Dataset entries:
╭──

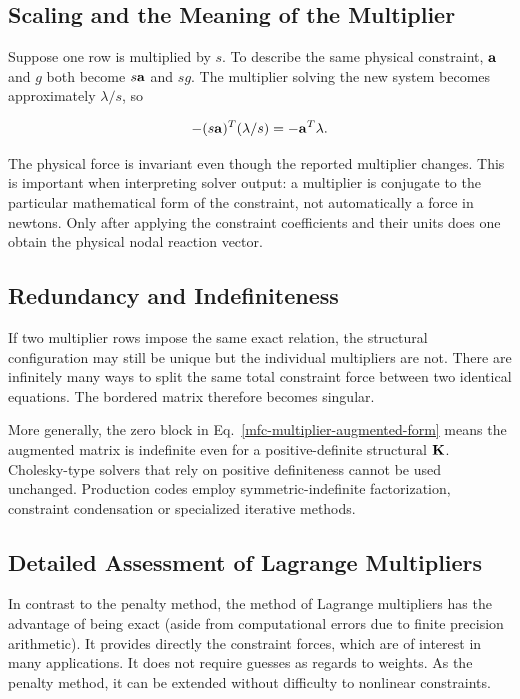 \subsection{Scaling and the Meaning of the Multiplier}

Suppose one row is multiplied by $s$. To describe the same physical constraint,
$\m{a}$ and $g$ both become $s\m{a}$ and $sg$. The multiplier solving the new
system becomes approximately $\lambda/s$, so

\begin{equation}
    -(s\m{a})^T(\lambda/s)=-\m{a}^T\lambda.
\end{equation}

The physical force is invariant even though the reported multiplier changes.
This is important when interpreting solver output: a multiplier is conjugate to
the particular mathematical form of the constraint, not automatically a force
in newtons. Only after applying the constraint coefficients and their units does
one obtain the physical nodal reaction vector.

\subsection{Redundancy and Indefiniteness}

If two multiplier rows impose the same exact relation, the structural
configuration may still be unique but the individual multipliers are not. There
are infinitely many ways to split the same total constraint force between two
identical equations. The bordered matrix therefore becomes singular.

More generally, the zero block in Eq.~\eqref{mfc-multiplier-augmented-form}
means the augmented matrix is indefinite even for a positive-definite structural
$\m{K}$. Cholesky-type solvers that rely on positive definiteness cannot be used
unchanged. Production codes employ symmetric-indefinite factorization,
constraint condensation or specialized iterative methods.

\subsection{Detailed Assessment of Lagrange Multipliers}

In contrast to the penalty method, the method of Lagrange multipliers has the
advantage of being exact (aside from computational errors due to finite
precision arithmetic). It provides directly the constraint forces, which are of
interest in many applications. It does not require guesses as regards to weights.
As the penalty method, it can be extended without difficulty to nonlinear constraints.

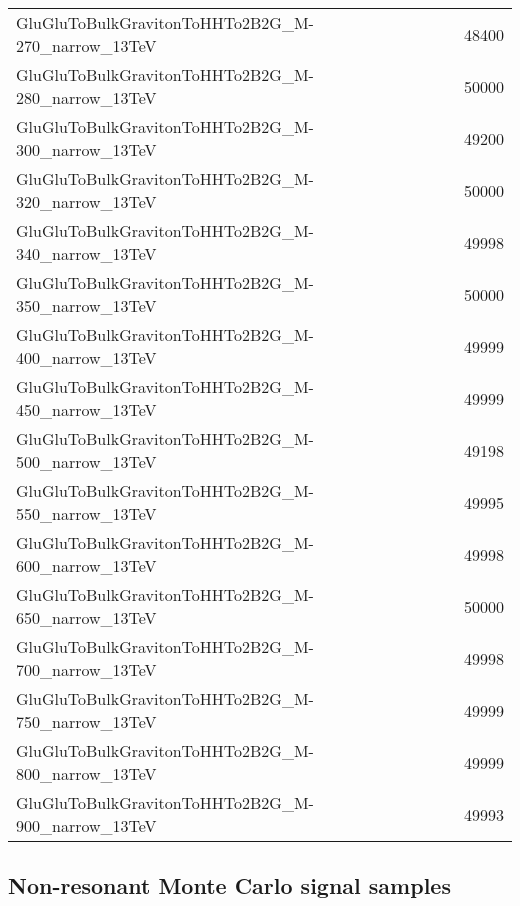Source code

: \begin{table}[h]
\begin{tabular}{ll}
GluGluToBulkGravitonToHHTo2B2G\_M-270\_narrow\_13TeV & 48400           \\
GluGluToBulkGravitonToHHTo2B2G\_M-280\_narrow\_13TeV & 50000           \\
GluGluToBulkGravitonToHHTo2B2G\_M-300\_narrow\_13TeV & 49200           \\
GluGluToBulkGravitonToHHTo2B2G\_M-320\_narrow\_13TeV & 50000           \\
GluGluToBulkGravitonToHHTo2B2G\_M-340\_narrow\_13TeV & 49998           \\
GluGluToBulkGravitonToHHTo2B2G\_M-350\_narrow\_13TeV & 50000           \\
GluGluToBulkGravitonToHHTo2B2G\_M-400\_narrow\_13TeV & 49999           \\
GluGluToBulkGravitonToHHTo2B2G\_M-450\_narrow\_13TeV & 49999            \\
GluGluToBulkGravitonToHHTo2B2G\_M-500\_narrow\_13TeV & 49198            \\
GluGluToBulkGravitonToHHTo2B2G\_M-550\_narrow\_13TeV & 49995            \\
GluGluToBulkGravitonToHHTo2B2G\_M-600\_narrow\_13TeV & 49998            \\
GluGluToBulkGravitonToHHTo2B2G\_M-650\_narrow\_13TeV & 50000            \\
GluGluToBulkGravitonToHHTo2B2G\_M-700\_narrow\_13TeV & 49998            \\
GluGluToBulkGravitonToHHTo2B2G\_M-750\_narrow\_13TeV & 49999            \\
GluGluToBulkGravitonToHHTo2B2G\_M-800\_narrow\_13TeV & 49999            \\
GluGluToBulkGravitonToHHTo2B2G\_M-900\_narrow\_13TeV & 49993            \\ \hline
\end{tabular}
\label{tab:HbbggSamples}
\end{table}

\clearpage

\subsection{Non-resonant Monte Carlo signal samples} \label{sec:NonResonantMCsamples}

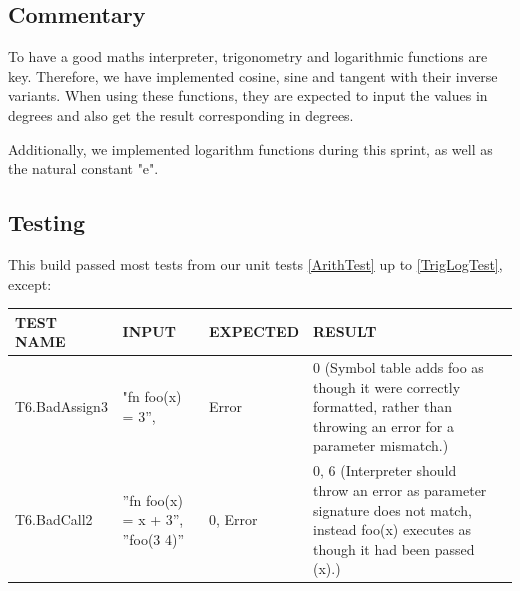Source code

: \documentclass[a4paper, oneside, 11pt]{report}
\begin{document}
    \subsection{Commentary}
    To have a good maths interpreter, trigonometry and logarithmic functions are key. Therefore, we have implemented cosine, sine and tangent with their inverse variants. When using these functions, they are expected to input the values in degrees and also get the result corresponding in degrees.

    Additionally, we implemented logarithm functions during this sprint, as well as the natural constant "e".

    \subsection{Testing}
    This build passed most tests from our unit tests \ref{ArithTest} up to \ref{TrigLogTest}, except:
    \begin{center}
        \begin{tabular}{|p{1.5in}|p{1.5in}|p{1in}|p{1.6in}|p{2.4in}|}
            \hline
            TEST NAME & INPUT & EXPECTED & RESULT \\
            \hline
            T6.BadAssign3 & "fn foo(x) = 3”, & Error & 0 (Symbol table adds foo as though it were correctly formatted, rather than throwing an error for a parameter mismatch.) \\
            \hline
            T6.BadCall2 & ”fn foo(x) = x + 3”, ”foo(3 4)” & 0, Error & 0, 6 (Interpreter should throw an error as parameter signature does not match, instead foo(x) executes as though it had been passed (x).) \\
            \hline
        \end{tabular}
    \end{center}

    \clearpage
\end{document}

╰──

TASK INSTRUCTIONS:
Please return only the lines from the top of the data through the line with "unchanged. Production codes", exactly as written, and drop every picture.

ANSWER TO THE PROBLEM:
 \subsection{Scaling and the Meaning of the Multiplier}

Suppose one row is multiplied by $s$. To describe the same physical constraint,
$\m{a}$ and $g$ both become $s\m{a}$ and $sg$. The multiplier solving the new
system becomes approximately $\lambda/s$, so

\begin{equation}
    -(s\m{a})^T(\lambda/s)=-\m{a}^T\lambda.
\end{equation}

The physical force is invariant even though the reported multiplier changes.
This is important when interpreting solver output: a multiplier is conjugate to
the particular mathematical form of the constraint, not automatically a force
in newtons. Only after applying the constraint coefficients and their units does
one obtain the physical nodal reaction vector.

\subsection{Redundancy and Indefiniteness}

If two multiplier rows impose the same exact relation, the structural
configuration may still be unique but the individual multipliers are not. There
are infinitely many ways to split the same total constraint force between two
identical equations. The bordered matrix therefore becomes singular.

More generally, the zero block in Eq.~\eqref{mfc-multiplier-augmented-form}
means the augmented matrix is indefinite even for a positive-definite structural
$\m{K}$. Cholesky-type solvers that rely on positive definiteness cannot be used
unchanged. Production codes employ symmetric-indefinite factorization,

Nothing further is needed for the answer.